**EXERCISE GOAL:** Beneath this line are the data; copy exactly the part of them that opens with the line containing "pPKIKP (pPKiKP) waves." and closes with the line containing "to be impulsive.", and only that part.

**GIVEN ENTRIES:**
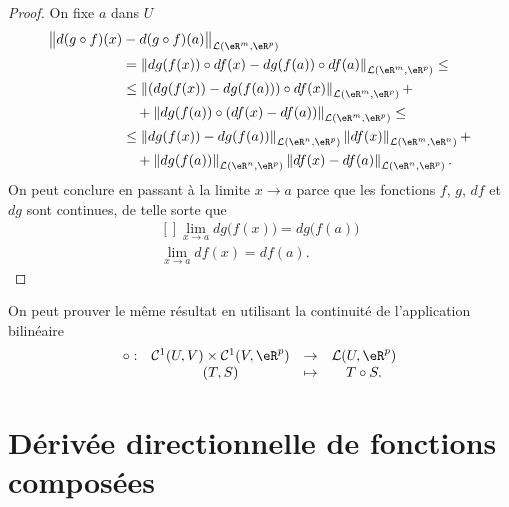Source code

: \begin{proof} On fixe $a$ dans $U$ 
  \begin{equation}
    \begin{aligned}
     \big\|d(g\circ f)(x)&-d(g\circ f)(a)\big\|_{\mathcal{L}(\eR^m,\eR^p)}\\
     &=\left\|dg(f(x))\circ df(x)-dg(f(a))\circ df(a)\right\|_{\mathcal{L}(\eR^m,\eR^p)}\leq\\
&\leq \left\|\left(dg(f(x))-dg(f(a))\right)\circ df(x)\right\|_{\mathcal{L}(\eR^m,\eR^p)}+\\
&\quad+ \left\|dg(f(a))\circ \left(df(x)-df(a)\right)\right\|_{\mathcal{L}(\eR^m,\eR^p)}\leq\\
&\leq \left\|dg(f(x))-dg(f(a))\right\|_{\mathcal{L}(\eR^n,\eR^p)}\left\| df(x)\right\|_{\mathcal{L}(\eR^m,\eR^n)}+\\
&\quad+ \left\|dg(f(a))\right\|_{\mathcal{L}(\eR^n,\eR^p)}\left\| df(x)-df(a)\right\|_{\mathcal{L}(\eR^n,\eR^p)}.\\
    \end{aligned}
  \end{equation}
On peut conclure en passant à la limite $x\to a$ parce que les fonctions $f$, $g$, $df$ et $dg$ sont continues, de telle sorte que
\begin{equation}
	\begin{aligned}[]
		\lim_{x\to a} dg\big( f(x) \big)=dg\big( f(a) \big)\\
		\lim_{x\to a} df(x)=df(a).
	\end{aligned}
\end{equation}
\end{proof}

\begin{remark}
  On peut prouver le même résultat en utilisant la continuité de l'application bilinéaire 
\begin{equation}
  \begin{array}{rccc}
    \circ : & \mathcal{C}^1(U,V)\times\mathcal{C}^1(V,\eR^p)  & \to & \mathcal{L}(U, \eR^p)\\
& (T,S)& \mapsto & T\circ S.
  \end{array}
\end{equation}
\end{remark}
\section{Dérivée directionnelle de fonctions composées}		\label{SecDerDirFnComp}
---
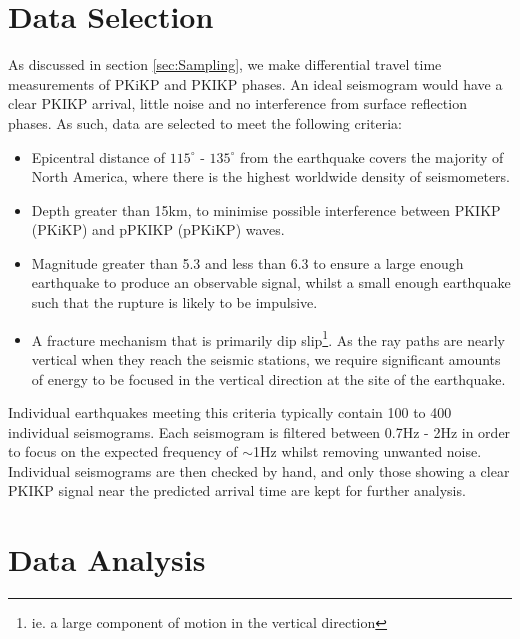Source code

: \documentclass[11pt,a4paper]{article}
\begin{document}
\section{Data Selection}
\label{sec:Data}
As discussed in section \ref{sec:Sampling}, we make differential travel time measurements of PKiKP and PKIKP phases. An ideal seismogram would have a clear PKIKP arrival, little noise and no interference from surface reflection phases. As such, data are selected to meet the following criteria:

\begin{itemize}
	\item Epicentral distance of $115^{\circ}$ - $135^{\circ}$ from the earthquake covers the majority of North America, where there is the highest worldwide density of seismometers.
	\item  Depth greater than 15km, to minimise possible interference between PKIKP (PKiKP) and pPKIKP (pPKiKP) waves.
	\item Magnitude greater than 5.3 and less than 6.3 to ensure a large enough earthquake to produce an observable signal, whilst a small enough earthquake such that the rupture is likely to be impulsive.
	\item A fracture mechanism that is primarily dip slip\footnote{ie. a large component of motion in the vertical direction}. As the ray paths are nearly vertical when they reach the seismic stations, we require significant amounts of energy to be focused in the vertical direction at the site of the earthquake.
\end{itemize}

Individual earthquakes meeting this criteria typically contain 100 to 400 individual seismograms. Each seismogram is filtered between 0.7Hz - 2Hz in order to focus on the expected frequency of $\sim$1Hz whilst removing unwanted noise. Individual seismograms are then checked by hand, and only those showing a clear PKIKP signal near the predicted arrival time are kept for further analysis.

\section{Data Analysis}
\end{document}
...
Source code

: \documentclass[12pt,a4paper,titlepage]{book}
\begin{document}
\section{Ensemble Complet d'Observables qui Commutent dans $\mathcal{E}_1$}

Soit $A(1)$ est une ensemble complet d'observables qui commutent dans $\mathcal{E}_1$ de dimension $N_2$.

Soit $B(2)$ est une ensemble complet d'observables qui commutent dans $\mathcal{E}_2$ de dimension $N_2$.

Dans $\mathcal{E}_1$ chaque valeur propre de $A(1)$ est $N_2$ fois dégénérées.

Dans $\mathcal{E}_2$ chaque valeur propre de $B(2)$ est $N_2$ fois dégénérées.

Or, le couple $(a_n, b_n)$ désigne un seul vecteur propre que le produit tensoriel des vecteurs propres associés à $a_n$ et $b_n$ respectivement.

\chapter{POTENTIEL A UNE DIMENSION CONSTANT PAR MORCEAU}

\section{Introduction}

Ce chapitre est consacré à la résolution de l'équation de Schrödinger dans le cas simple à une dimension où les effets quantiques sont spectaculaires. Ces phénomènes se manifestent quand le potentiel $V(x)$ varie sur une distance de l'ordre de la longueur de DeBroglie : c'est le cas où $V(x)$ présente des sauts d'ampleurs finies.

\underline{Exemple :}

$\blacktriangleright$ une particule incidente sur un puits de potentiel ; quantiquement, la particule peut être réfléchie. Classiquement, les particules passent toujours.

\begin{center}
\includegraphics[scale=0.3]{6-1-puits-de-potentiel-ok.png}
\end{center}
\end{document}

**RESULT OF THE EXERCISE:**
	\item  Depth greater than 15km, to minimise possible interference between PKIKP (PKiKP) and pPKIKP (pPKiKP) waves.
	\item Magnitude greater than 5.3 and less than 6.3 to ensure a large enough earthquake to produce an observable signal, whilst a small enough earthquake such that the rupture is likely to be impulsive.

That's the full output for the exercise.